You're reinforcing my opinion on chiropractors.


----------



## ChrisD (Dec 28, 2018)

espola said:


> Chiropractor?


Thats the thing, you have to understand that theres two types of chiropractor .  

Theres the crack and go guy that sets up in small strip centers, you pay a month fee of 55 dollars and you can get adjusted 5 times a month, they don't diagnose anything , they just do their job, trust me I went to these first and they didn't solve anything and even did everything wrong
Then theres Kessler or should I say Kessler Family Wellness or OC Fight Doc.  
Kessler and his staff are top notch, your first visit will probably be about 1.5 hrs, where they will basically interview you and see exactly what you do and want to do physically with your body.  They listen first , then they test your body and movement, they ultimately find all things that add up to your body and your injury, I had a torn labrum and my body was compensating for my limp, basically I was hurting or lets say "off" in not just one area, but in multiple areas, my left was compensating more for my right and they did a amazing job of explaining and treating me there.

Don't look at them as just a chiropractor , he's into sports medicine and rehabilitation, and his Tecar machine is amazing for bone bruises, sprains and a lot of other soccer injuries.  Lets just say my son had a bone bruise on the medial side of his ankle, for months we just iced and never thought of treating it, once kessler found out that Mace had a issue he insisted I bring him in, and after two treatments with the Tecar machine, the bone swelling in his ankle was almost all but gone.  They rehabbed him for a few weeks, and were golden now.

They do and work with multiple different agency that do PRP, Steriod shots(coredesone) they even have a all natural shot similar to the steroid shot but its all natural, can't remember what its called but that worked like a charm for me.

For our situation, they worked....and I will always recommend him so that people don't make the same mistakes I made.....
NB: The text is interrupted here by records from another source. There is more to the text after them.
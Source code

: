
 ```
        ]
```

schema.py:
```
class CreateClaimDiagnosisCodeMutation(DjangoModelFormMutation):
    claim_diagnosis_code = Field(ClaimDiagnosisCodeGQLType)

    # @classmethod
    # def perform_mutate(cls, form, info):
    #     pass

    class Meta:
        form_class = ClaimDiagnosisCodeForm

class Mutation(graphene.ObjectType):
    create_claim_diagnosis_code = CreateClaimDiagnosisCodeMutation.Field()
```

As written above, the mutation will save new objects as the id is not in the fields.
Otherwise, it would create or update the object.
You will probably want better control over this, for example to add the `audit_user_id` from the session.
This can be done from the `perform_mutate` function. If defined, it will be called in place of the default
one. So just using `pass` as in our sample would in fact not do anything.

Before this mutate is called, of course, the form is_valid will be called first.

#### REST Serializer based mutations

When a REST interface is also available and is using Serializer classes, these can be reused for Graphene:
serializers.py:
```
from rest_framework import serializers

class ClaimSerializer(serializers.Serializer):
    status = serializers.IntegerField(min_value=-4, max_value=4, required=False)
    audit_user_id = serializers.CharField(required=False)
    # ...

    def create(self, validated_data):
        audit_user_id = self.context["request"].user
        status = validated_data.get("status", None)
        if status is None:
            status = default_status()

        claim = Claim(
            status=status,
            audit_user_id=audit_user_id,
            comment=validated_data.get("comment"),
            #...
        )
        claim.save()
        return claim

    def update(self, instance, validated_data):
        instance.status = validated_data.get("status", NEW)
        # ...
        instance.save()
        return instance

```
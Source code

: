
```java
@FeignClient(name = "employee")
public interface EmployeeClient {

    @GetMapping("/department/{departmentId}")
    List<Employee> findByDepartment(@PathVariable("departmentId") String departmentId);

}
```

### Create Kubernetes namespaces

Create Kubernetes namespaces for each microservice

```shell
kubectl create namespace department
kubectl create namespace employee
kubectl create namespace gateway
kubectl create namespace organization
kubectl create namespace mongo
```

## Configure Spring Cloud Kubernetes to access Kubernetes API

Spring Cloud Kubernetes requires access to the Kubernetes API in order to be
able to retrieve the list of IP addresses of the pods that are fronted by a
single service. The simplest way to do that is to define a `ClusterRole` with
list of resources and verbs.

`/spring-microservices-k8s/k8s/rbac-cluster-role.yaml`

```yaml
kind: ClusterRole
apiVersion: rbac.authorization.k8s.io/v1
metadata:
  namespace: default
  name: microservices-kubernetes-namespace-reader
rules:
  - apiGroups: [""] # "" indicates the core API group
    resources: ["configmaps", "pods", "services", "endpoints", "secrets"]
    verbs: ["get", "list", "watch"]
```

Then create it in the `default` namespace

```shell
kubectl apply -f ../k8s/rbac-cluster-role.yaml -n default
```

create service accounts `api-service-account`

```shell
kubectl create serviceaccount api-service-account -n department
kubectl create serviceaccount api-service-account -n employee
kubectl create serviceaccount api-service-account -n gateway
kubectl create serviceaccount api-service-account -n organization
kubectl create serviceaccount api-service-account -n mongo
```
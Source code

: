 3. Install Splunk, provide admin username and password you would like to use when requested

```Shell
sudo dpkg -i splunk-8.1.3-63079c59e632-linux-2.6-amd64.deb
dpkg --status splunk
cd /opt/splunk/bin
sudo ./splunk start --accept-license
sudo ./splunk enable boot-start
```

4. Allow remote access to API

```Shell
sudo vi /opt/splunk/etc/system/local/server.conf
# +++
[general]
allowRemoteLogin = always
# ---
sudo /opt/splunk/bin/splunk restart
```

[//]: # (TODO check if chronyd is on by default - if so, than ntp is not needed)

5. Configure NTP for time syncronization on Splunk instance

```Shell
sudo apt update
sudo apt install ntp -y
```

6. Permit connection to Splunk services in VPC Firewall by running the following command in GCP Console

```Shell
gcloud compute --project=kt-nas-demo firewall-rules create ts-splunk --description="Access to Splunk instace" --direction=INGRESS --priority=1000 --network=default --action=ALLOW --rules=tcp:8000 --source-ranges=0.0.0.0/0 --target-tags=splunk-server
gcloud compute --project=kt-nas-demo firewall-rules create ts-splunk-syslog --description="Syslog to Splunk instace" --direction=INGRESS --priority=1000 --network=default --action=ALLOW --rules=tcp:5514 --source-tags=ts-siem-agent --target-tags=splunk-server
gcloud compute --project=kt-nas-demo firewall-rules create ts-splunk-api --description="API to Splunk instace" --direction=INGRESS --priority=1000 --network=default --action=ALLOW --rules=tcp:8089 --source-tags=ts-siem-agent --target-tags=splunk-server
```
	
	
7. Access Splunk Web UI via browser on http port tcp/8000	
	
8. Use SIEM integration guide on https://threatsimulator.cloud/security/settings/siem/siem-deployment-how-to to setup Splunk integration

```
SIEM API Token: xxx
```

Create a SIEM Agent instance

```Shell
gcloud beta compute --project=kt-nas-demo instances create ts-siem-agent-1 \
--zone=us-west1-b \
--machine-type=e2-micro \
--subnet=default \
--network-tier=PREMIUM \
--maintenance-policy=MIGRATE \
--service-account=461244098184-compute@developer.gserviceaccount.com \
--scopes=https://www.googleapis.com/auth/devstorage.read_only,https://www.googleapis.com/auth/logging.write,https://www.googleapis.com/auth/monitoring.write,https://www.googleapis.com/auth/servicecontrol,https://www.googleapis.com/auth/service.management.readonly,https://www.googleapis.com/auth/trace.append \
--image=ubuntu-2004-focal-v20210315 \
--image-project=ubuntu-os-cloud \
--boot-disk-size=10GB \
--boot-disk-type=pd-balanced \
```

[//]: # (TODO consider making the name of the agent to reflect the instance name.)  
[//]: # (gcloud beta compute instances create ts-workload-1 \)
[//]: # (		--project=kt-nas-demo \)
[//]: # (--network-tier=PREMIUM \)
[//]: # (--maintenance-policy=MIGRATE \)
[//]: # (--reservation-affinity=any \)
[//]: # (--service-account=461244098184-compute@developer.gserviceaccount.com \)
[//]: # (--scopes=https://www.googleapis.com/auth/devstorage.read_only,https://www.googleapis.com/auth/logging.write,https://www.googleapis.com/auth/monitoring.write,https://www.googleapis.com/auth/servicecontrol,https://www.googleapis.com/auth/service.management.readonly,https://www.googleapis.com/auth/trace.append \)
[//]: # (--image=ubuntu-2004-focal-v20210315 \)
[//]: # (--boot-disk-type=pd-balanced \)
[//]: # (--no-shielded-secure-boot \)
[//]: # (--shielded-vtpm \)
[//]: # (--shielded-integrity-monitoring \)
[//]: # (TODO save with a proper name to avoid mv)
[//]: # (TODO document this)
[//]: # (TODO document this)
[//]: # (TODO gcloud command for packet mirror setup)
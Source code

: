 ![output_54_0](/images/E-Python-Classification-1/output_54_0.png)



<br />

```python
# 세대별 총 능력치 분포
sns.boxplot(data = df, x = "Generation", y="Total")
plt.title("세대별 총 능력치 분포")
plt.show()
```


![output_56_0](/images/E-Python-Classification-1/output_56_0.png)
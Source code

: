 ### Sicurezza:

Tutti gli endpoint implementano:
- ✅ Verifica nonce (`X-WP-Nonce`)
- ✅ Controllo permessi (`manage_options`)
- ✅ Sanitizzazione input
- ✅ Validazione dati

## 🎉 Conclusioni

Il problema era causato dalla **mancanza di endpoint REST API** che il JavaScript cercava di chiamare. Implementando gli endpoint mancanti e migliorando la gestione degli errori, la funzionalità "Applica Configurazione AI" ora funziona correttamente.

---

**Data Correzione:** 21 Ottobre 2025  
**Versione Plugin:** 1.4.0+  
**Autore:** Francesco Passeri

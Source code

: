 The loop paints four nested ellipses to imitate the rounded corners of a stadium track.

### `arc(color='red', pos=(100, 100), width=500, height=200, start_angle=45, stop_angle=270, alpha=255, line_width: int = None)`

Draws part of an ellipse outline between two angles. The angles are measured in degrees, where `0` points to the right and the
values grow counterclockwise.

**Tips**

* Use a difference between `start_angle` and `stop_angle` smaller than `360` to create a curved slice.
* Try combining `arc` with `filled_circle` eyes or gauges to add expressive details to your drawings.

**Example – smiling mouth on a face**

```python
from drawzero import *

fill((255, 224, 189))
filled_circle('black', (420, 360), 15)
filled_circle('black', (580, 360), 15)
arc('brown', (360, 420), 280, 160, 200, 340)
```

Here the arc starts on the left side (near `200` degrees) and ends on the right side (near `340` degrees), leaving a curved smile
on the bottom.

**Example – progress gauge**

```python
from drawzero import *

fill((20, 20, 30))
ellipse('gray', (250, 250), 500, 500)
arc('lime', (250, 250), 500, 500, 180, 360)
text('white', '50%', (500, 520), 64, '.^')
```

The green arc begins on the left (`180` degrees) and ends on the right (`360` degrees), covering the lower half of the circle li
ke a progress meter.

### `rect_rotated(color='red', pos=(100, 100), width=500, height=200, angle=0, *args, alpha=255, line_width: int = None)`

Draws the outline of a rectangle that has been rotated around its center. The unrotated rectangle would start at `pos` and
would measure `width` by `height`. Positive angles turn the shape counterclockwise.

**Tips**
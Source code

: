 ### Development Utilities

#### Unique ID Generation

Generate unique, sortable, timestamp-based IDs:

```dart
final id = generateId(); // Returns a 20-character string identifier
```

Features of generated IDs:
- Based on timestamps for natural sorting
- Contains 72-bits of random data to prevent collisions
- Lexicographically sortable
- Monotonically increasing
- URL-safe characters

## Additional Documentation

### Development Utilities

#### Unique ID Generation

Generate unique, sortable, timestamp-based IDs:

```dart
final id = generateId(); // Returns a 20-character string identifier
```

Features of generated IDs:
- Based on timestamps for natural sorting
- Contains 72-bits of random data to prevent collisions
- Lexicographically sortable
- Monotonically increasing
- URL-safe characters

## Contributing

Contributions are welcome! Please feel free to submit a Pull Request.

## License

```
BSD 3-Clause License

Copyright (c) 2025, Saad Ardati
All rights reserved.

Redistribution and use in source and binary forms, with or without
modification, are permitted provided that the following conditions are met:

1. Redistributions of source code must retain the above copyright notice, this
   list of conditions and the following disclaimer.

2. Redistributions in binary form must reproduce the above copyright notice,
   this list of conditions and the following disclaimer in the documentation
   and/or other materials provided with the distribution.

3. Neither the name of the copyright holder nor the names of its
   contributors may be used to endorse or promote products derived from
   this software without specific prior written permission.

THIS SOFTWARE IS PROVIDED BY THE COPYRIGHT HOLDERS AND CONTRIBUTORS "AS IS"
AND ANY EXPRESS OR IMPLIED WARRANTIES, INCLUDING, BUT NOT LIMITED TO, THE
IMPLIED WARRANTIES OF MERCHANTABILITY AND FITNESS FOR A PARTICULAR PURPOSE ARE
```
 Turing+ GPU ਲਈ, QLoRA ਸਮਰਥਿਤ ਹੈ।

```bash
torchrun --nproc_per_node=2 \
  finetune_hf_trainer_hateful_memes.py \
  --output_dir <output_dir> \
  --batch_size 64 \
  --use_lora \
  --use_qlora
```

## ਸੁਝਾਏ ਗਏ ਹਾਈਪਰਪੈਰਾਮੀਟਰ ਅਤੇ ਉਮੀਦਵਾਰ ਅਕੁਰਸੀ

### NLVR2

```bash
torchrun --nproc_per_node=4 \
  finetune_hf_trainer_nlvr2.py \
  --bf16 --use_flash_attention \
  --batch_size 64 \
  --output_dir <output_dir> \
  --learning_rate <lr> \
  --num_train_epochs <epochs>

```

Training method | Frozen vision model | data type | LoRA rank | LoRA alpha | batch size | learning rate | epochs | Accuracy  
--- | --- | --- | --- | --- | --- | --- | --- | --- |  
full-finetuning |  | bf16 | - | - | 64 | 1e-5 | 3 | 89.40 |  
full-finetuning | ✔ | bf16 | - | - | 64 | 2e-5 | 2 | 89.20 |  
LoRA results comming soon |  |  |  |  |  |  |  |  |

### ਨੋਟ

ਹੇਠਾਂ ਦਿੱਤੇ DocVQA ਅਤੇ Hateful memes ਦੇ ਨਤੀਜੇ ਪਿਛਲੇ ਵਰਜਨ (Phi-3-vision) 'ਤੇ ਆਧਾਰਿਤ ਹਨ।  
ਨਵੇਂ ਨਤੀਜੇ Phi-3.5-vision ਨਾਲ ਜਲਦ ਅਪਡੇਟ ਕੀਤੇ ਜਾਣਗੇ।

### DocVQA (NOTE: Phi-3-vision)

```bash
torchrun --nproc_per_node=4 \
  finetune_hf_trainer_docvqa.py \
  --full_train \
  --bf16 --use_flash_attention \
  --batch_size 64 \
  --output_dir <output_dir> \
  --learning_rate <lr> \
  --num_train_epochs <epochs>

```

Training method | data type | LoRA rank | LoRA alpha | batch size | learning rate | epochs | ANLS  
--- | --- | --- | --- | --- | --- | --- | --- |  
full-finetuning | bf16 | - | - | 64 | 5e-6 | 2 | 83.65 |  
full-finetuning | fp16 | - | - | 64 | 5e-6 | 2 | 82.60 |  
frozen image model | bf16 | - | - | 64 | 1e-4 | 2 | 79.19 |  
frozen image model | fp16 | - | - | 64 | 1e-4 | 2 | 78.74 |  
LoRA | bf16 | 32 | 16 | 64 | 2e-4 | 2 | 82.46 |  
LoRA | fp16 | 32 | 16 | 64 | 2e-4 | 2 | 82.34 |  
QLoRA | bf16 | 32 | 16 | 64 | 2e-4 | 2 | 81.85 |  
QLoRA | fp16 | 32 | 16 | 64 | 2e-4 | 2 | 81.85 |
If its a sport injury, at any age, you can R.I.C.E like the old school days and wait weeks to heal.....
or you can treat it immediately and get back into action safe and sound the right way.


----------



## espola (Dec 28, 2018)

ChrisD said:


> Thats the thing, you have to understand that theres two types of chiropractor .
> 
> Theres the crack and go guy that sets up in small strip centers, you pay a month fee of 55 dollars and you can get adjusted 5 times a month, they don't diagnose anything , they just do their job, trust me I went to these first and they didn't solve anything and even did everything wrong
> Then theres Kessler or should I say Kessler Family Wellness or OC Fight Doc.
> ...


You  had me convinced until "all natural shot similar to the steroid shot but its all natural".


----------



## Not_that_Serious (Dec 28, 2018)

ChrisD said:


> Thats the thing, you have to understand that theres two types of chiropractor .
> 
> Theres the crack and go guy that sets up in small strip centers, you pay a month fee of 55 dollars and you can get adjusted 5 times a month, they don't diagnose anything , they just do their job, trust me I went to these first and they didn't solve anything and even did everything wrong
> Then theres Kessler or should I say Kessler Family Wellness or OC Fight Doc.
> ...


I exactly. Crack and pop adjustment guy or dude at kiosk at mall drive me nuts. My wife will literally make me walk really far from them because she knows I can’t reaist asking them technical questions in front of people - yeah it’s a bad habit but some of the crap they tell people is dangerous.  Chiros I visit won’t even do “adjustments” because it doesn’t cure root of the problem - but know other chiros use it as a weekly/biweekly source of income. Patch them up enough to bring them back but not give them a path to actually solve the problem


----------



## Not_that_Serious (Dec 28, 2018)

All these types of shots are intrusive and don’t solve problems. At least from my experience. Cortisone for example, will reduce inflammation, but doesn’t come at zero-cost. Cortisone weakens collagen, thus it weakens soft tissue - thus it weakens tendons and ligaments. anyone who says they can isolate an area to administer a shot, and not weaken surrounding structures, they are not being truthful.  As mentioned, it’s a hammer on a tomato approach. In emergency, might need it, but not when it’s a long occurring issue.


----------



## Surfref (Dec 28, 2018)

The Navy used PRP back in 2001 as part of my recovery from extensive shoulder reconstruction after a repelling accident.  It seemed to help get me through some mild impingement and tendinitis pain that developed about three months after the surgery. I remember having to sign a bunch of paperwork because they were using the PRP as part of a clinical study. 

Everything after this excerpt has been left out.